Nach 2026 werden die Aussichten wenig konkret. Tunnel-FETs und Spintronics gehören zu den Kandidaten, die von einer realen Anwendung aber noch weit entfernt sind. Umso mehr gilt dies für Technologien, die die von-Neumann-Architektur ablösen sollen, beispielsweise Neuromorphic Computing. Solche Ansätze sind noch eher ein Thema der Grundlagenforschung.

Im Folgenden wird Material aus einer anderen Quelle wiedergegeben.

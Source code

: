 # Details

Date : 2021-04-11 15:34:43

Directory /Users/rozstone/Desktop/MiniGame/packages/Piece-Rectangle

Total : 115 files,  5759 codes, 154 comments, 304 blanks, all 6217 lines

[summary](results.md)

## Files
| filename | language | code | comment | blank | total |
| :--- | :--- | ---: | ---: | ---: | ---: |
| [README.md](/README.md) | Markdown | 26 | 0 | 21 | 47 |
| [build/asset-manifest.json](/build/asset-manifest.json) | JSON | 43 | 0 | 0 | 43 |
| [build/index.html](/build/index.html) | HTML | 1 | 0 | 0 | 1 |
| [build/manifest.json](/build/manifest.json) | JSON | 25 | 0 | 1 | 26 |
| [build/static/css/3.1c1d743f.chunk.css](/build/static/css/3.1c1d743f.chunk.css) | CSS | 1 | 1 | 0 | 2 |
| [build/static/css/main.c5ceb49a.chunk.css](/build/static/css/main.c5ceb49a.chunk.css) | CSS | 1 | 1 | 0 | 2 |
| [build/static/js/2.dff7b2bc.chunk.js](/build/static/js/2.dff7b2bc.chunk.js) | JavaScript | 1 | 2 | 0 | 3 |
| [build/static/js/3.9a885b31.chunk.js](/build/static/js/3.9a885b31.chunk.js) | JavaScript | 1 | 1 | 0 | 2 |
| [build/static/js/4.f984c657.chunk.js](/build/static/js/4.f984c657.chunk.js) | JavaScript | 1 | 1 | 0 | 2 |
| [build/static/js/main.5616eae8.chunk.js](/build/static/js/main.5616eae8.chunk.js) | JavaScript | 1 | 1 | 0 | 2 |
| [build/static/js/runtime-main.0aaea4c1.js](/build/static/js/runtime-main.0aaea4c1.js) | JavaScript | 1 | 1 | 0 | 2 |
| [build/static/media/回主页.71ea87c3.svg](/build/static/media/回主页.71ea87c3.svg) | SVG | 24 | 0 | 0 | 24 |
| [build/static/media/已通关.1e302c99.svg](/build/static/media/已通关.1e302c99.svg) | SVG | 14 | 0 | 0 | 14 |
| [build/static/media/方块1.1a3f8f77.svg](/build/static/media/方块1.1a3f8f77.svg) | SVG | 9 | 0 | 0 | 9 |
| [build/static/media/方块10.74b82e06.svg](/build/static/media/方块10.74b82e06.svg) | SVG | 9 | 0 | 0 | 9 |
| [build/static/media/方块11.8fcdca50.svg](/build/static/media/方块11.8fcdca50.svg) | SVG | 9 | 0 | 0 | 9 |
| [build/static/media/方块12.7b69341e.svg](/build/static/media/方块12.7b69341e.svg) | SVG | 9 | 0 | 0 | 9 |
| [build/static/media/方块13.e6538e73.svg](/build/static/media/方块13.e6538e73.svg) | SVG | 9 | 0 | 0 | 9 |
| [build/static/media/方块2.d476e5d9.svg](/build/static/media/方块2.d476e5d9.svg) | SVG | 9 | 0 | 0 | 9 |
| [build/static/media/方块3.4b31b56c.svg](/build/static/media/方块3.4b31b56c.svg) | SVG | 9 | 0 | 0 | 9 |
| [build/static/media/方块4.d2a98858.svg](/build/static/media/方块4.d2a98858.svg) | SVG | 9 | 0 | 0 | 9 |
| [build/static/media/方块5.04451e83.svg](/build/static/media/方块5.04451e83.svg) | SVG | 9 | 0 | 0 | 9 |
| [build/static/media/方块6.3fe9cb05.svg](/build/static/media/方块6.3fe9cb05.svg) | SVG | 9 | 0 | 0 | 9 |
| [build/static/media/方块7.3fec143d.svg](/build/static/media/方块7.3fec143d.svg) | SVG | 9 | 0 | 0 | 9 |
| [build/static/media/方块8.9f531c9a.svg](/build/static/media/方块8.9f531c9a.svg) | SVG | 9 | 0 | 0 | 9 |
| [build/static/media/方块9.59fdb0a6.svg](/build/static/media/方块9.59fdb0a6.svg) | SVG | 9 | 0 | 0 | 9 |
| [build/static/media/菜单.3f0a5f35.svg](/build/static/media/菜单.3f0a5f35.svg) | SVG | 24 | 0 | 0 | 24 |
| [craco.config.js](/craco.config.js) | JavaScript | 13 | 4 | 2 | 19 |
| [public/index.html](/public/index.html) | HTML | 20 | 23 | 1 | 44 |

Und wofür die ganzen Anstrengungen? Die meisten werden an Chips für Smartphones, Tablets und Server denken. Doch auf dem IMEC Technology Forum war in diesem Jahr zum ersten Mal ein Vertreter der Automobilindustrie vertreten, der die Autos als eine der treibenden Kräfte für die Entwicklung der Zukunft ansieht. Das ist verständlich. Denn die Autos – bald schon autonom fahrend – müssen riesige Mengen von Daten aus einer Vielzahl von Sensoren aufbereiten und auswerten. Und die Autos stehen als die großen Knoten im IoT mit einer Vielzahl weiterer Geräte in ständiger Verbindung. Um all diese Informationsmengen verarbeiten zu können, sind eben enorme Rechenleistungen erforderlich.

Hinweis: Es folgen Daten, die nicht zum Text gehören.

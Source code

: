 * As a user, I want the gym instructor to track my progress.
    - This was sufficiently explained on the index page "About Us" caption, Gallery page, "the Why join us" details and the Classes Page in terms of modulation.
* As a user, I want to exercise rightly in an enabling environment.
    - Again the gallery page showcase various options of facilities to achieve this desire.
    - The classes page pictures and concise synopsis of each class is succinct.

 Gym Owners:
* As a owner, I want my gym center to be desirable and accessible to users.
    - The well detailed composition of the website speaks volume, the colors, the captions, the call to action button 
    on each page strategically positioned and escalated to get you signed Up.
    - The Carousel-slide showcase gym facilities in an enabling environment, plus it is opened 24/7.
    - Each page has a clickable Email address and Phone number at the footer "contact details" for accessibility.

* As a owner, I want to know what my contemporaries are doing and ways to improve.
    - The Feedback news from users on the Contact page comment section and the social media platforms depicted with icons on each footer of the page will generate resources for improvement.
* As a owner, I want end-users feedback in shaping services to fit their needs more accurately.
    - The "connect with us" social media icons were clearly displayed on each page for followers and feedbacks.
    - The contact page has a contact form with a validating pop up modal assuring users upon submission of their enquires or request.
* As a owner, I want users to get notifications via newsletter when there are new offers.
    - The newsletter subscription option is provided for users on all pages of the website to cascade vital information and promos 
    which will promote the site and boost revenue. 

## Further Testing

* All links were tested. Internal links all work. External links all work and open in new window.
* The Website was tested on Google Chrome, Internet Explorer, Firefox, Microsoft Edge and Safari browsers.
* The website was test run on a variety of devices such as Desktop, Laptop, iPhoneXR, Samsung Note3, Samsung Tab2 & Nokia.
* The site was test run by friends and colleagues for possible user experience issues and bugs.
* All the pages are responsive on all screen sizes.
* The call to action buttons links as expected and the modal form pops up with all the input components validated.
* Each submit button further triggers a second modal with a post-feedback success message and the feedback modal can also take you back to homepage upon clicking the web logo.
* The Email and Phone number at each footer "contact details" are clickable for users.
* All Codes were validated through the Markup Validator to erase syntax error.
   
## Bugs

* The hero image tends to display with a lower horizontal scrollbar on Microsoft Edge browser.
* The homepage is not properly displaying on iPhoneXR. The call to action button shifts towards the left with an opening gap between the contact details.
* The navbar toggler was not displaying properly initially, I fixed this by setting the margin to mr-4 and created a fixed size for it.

Das zeigt aber auch die Größe der Herausforderung: Alles was mit 3D zu tun hat, führt unweigerlich zu Problemen mit der Verlustwärme. Wenn man ihr nur Herr werden kann, indem man einzelne Chipbereiche abschaltet, dann tritt ein Paradoxon auf: Weil die Chips so leistungsfähig geworden sind, muss die Leistung unter bestimmten Umständen wieder reduziert werden. In reinen Consumeranwendungen mag das ärgerlich, aber hinnehmbar sein. In sicherheitsrelevanten Systemen im Auto nicht.

Wenn sich die Autoindustrie in die treibenden Faktoren für die Entwicklung der leistungsfähigsten Chips einreiht, dann dürfte genügend Schwungkraft vorhanden sein, um Moore’s Law zumindest über die kommenden zehn Jahre weiter Gültigkeit zu verschaffen. Das ist die gute Nachricht.